4 Genetic rescue of the infertile mice L39GT/GT

● The transgenic line TNP2-Lis1 (Lispi) was generated that overexpresses Lis1 in postmeiotic germ cells under control of the Transition Nuclear Protein 2 (TNP2) promoter. Expression of the transgene was confirmed by Northern blotting analysis.

Transgenic animals are fertile and testis sections of transgenic males displayed no abnormalities in comparison with sections of wild type mice.

● Double transgenic L39^GT/GT/Lispi^Tpos males were generated to rescue the infertility phenotype of the gene trap line. Analysed males remained infertile and histological

analysis of testis sections revealed no differences between L39^GT/GT mice and rescued males. Electron microscopy confirmed the degeneration of germ cells in testes of

“rescued” mice.

● The transgenic line PGK2-Lis1-c-myc Tag was generated that overexpresses Lis1 from pachytene spermatocytes on under control of the Phosphoglycerate Kinase-2 (PGK2) promoter. Three transgenic lines were analysed. Testis specific expression of the transgenic fusion transcript was proven by RT-PCR, Northern blotting and Western blotting. Immunohistochemical analysis could confirm the expression of the transgene in pachytene spermatocytes and following stages.

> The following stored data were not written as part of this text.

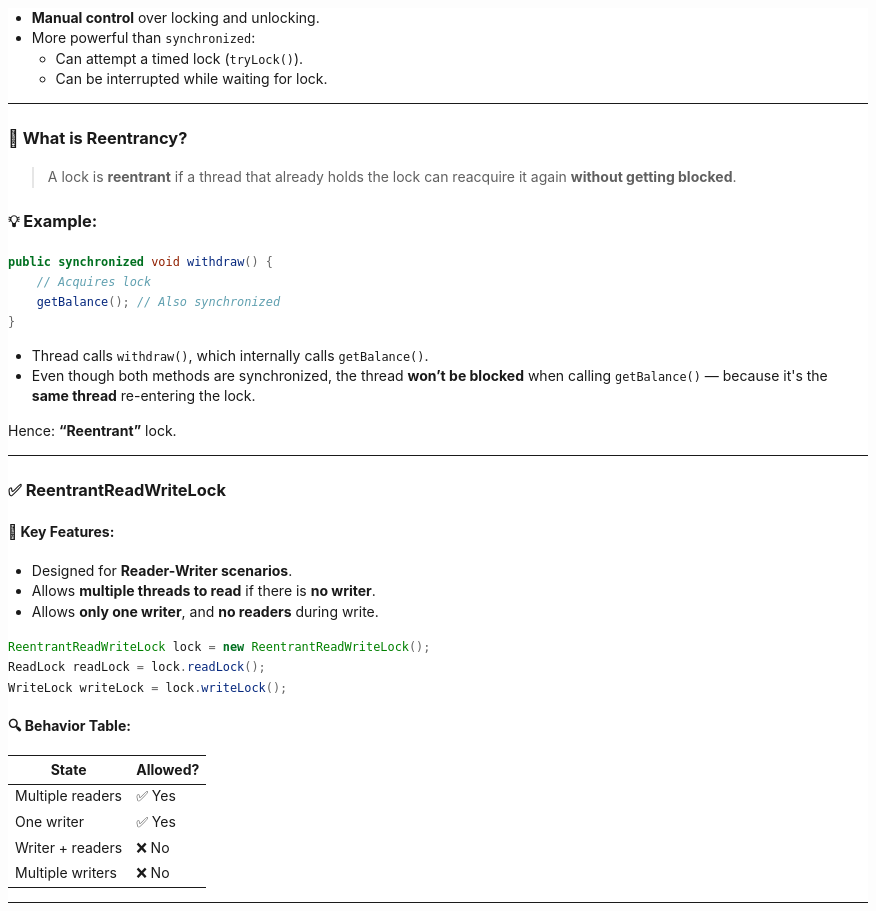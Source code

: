 - **Manual control** over locking and unlocking.
- More powerful than `synchronized`:
  - Can attempt a timed lock (`tryLock()`).
  - Can be interrupted while waiting for lock.

---

### 🤔 **What is Reentrancy?**

> A lock is **reentrant** if a thread that already holds the lock can reacquire it again **without getting blocked**.

### 💡 Example:

```java
public synchronized void withdraw() {
    // Acquires lock
    getBalance(); // Also synchronized
}
```

- Thread calls `withdraw()`, which internally calls `getBalance()`.
- Even though both methods are synchronized, the thread **won’t be blocked** when calling `getBalance()` — because it's the **same thread** re-entering the lock.

Hence: **“Reentrant”** lock.

---

### ✅ **ReentrantReadWriteLock**

#### 🔧 Key Features:
- Designed for **Reader-Writer scenarios**.
- Allows **multiple threads to read** if there is **no writer**.
- Allows **only one writer**, and **no readers** during write.

```java
ReentrantReadWriteLock lock = new ReentrantReadWriteLock();
ReadLock readLock = lock.readLock();
WriteLock writeLock = lock.writeLock();
```

#### 🔍 Behavior Table:

| State                | Allowed?  |
|----------------------|-----------|
| Multiple readers     | ✅ Yes     |
| One writer           | ✅ Yes     |
| Writer + readers     | ❌ No      |
| Multiple writers     | ❌ No      |

---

All transgenic animals were fertile and testis sections of heterozygous and homozygous transgenic males displayed no abnormalities in comparison with wild type sections.

● Two lines of double transgenic L39^GT/GT/PGK2-Lis1-c-myc Tag^Tpos males were generated to rescue the infertility phenotype of L39^GT/GT. Transgenic expression was confirmed by Western blotting and immunohistochemical analysis. Males remained infertile and number of sperms in caudae epididymes was as low as in L39^GT/GT males.

Detailed comparison of defects in spermatogenesis of L39^GT/GT and “rescued” males revealed no significant differences.

● The transgenic line hEF-1α-Lis1-c-myc Tag was generated that overexpresses Lis1 in premeiotic germ cells under control of the human Elongation Factor 1α (hEF-1α) promoter. Five transgenic lines were analysed. Testis specific expression of the transgenic fusion transcript was proven by RT-PCR, Northern blotting and Western blotting. Immunohistochemical analysis confirmed restricted expression of the transgene in premeiotic spermatogonial cells. All transgenic animals were fertile and testis sections of heterozygous and homozygous transgenic males displayed no abnormalities in comparison with wild type sections.

● Two lines of double transgenic L39^GT/GT/hEF-1α-Lis1-c-myc Tag^Tpos mice were generated to rescue the infertility phenotype of gene trap males. Transgenic expression was confirmed by Western blotting. Males remained infertile and number of sperms in caudae epididymes was not increased in comparison to L39^GT/GT males. Testis sections revealed the same severe germ cell degeneration as observed in the gene trap line.